What is required —
Print the data exactly, leaving nothing out.

(Stored items)
--- START ---

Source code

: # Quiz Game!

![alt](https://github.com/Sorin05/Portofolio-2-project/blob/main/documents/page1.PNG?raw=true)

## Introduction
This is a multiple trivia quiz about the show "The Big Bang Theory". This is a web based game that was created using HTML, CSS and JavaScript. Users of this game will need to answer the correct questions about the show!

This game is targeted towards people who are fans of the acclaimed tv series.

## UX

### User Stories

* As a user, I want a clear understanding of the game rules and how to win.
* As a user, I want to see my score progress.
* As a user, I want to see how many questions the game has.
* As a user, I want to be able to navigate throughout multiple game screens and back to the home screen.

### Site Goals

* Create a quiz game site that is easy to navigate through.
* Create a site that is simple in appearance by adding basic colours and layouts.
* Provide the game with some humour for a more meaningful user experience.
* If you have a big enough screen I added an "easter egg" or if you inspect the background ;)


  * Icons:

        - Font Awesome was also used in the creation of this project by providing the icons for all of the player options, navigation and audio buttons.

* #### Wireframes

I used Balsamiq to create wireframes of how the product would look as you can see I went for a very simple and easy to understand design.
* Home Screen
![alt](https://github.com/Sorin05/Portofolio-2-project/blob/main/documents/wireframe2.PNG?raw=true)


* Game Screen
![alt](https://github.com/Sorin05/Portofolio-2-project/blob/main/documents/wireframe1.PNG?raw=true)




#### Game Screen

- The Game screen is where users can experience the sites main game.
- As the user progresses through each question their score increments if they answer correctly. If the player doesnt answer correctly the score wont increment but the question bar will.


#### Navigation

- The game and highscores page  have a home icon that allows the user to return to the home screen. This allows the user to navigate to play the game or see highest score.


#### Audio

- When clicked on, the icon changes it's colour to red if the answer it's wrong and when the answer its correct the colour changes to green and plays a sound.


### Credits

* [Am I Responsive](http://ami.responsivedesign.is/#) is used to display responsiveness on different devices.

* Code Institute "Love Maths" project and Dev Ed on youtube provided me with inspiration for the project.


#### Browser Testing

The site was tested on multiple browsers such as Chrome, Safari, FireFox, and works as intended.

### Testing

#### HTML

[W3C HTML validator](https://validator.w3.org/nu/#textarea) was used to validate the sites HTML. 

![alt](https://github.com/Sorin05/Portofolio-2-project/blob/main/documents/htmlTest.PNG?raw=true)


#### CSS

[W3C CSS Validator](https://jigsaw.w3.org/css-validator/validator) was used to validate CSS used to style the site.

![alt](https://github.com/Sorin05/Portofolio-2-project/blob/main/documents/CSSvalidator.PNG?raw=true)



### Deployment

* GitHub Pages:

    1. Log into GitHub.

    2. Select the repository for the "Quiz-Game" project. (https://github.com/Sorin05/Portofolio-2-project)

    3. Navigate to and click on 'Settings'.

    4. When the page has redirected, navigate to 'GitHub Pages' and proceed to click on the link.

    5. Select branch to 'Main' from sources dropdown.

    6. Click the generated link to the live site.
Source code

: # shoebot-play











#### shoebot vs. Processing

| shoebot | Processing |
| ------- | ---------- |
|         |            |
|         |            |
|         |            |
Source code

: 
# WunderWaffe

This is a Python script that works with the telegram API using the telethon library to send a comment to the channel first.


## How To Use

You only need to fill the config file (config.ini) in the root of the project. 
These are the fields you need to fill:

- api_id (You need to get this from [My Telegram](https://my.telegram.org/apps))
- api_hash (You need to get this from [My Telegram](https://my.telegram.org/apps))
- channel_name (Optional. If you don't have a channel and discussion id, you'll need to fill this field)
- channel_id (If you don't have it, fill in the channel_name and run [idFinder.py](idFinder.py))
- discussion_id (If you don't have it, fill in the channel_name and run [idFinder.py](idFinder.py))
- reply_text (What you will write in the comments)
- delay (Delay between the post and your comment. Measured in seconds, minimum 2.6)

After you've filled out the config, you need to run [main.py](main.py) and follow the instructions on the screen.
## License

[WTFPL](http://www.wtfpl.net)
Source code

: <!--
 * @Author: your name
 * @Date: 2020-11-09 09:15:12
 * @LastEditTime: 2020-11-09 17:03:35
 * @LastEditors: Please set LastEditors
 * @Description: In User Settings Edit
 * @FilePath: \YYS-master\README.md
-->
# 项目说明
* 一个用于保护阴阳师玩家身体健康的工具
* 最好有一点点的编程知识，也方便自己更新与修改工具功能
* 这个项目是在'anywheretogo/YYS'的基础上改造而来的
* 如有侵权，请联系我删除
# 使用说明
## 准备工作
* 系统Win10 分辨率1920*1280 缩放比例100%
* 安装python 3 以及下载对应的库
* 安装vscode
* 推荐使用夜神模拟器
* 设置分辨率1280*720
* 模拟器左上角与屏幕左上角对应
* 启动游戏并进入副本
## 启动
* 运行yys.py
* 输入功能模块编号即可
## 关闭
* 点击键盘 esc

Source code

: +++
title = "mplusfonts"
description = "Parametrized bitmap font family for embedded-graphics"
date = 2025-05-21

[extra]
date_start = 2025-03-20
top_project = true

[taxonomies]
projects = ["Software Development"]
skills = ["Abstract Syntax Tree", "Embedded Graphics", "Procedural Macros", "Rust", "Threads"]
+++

--- END ---

Answer to this problem —
Source code

: # Quiz Game!

![alt](https://github.com/Sorin05/Portofolio-2-project/blob/main/documents/page1.PNG?raw=true)

## Introduction
This is a multiple trivia quiz about the show "The Big Bang Theory". This is a web based game that was created using HTML, CSS and JavaScript. Users of this game will need to answer the correct questions about the show!

This game is targeted towards people who are fans of the acclaimed tv series.

## UX

### User Stories

* As a user, I want a clear understanding of the game rules and how to win.
* As a user, I want to see my score progress.
* As a user, I want to see how many questions the game has.
* As a user, I want to be able to navigate throughout multiple game screens and back to the home screen.

### Site Goals

* Create a quiz game site that is easy to navigate through.
* Create a site that is simple in appearance by adding basic colours and layouts.
* Provide the game with some humour for a more meaningful user experience.
* If you have a big enough screen I added an "easter egg" or if you inspect the background ;)


  * Icons:

        - Font Awesome was also used in the creation of this project by providing the icons for all of the player options, navigation and audio buttons.

* #### Wireframes

I used Balsamiq to create wireframes of how the product would look as you can see I went for a very simple and easy to understand design.
* Home Screen
![alt](https://github.com/Sorin05/Portofolio-2-project/blob/main/documents/wireframe2.PNG?raw=true)


* Game Screen
![alt](https://github.com/Sorin05/Portofolio-2-project/blob/main/documents/wireframe1.PNG?raw=true)




#### Game Screen

- The Game screen is where users can experience the sites main game.
- As the user progresses through each question their score increments if they answer correctly. If the player doesnt answer correctly the score wont increment but the question bar will.


#### Navigation

- The game and highscores page  have a home icon that allows the user to return to the home screen. This allows the user to navigate to play the game or see highest score.


#### Audio

- When clicked on, the icon changes it's colour to red if the answer it's wrong and when the answer its correct the colour changes to green and plays a sound.


### Credits

* [Am I Responsive](http://ami.responsivedesign.is/#) is used to display responsiveness on different devices.

* Code Institute "Love Maths" project and Dev Ed on youtube provided me with inspiration for the project.


#### Browser Testing

The site was tested on multiple browsers such as Chrome, Safari, FireFox, and works as intended.

### Testing

#### HTML

[W3C HTML validator](https://validator.w3.org/nu/#textarea) was used to validate the sites HTML. 

![alt](https://github.com/Sorin05/Portofolio-2-project/blob/main/documents/htmlTest.PNG?raw=true)


#### CSS

[W3C CSS Validator](https://jigsaw.w3.org/css-validator/validator) was used to validate CSS used to style the site.

![alt](https://github.com/Sorin05/Portofolio-2-project/blob/main/documents/CSSvalidator.PNG?raw=true)



### Deployment

* GitHub Pages:

    1. Log into GitHub.

    2. Select the repository for the "Quiz-Game" project. (https://github.com/Sorin05/Portofolio-2-project)

    3. Navigate to and click on 'Settings'.

    4. When the page has redirected, navigate to 'GitHub Pages' and proceed to click on the link.

    5. Select branch to 'Main' from sources dropdown.

    6. Click the generated link to the live site.
Source code

: # shoebot-play











#### shoebot vs. Processing

| shoebot | Processing |
| ------- | ---------- |
|         |            |
|         |            |
|         |            |
Source code

: 
# WunderWaffe

This is a Python script that works with the telegram API using the telethon library to send a comment to the channel first.


## How To Use

You only need to fill the config file (config.ini) in the root of the project. 
These are the fields you need to fill:

- api_id (You need to get this from [My Telegram](https://my.telegram.org/apps))
- api_hash (You need to get this from [My Telegram](https://my.telegram.org/apps))
- channel_name (Optional. If you don't have a channel and discussion id, you'll need to fill this field)
- channel_id (If you don't have it, fill in the channel_name and run [idFinder.py](idFinder.py))
- discussion_id (If you don't have it, fill in the channel_name and run [idFinder.py](idFinder.py))
- reply_text (What you will write in the comments)
- delay (Delay between the post and your comment. Measured in seconds, minimum 2.6)

After you've filled out the config, you need to run [main.py](main.py) and follow the instructions on the screen.
## License

[WTFPL](http://www.wtfpl.net)
Source code

: <!--
 * @Author: your name
 * @Date: 2020-11-09 09:15:12
 * @LastEditTime: 2020-11-09 17:03:35
 * @LastEditors: Please set LastEditors
 * @Description: In User Settings Edit
 * @FilePath: \YYS-master\README.md
-->
# 项目说明
* 一个用于保护阴阳师玩家身体健康的工具
* 最好有一点点的编程知识，也方便自己更新与修改工具功能
* 这个项目是在'anywheretogo/YYS'的基础上改造而来的
* 如有侵权，请联系我删除
# 使用说明
## 准备工作
* 系统Win10 分辨率1920*1280 缩放比例100%
* 安装python 3 以及下载对应的库
* 安装vscode
* 推荐使用夜神模拟器
* 设置分辨率1280*720
* 模拟器左上角与屏幕左上角对应
* 启动游戏并进入副本
## 启动
* 运行yys.py
* 输入功能模块编号即可
## 关闭
* 点击键盘 esc

Source code

: +++
title = "mplusfonts"
description = "Parametrized bitmap font family for embedded-graphics"
date = 2025-05-21

[extra]
date_start = 2025-03-20
top_project = true

[taxonomies]
projects = ["Software Development"]
skills = ["Abstract Syntax Tree", "Embedded Graphics", "Procedural Macros", "Rust", "Threads"]
+++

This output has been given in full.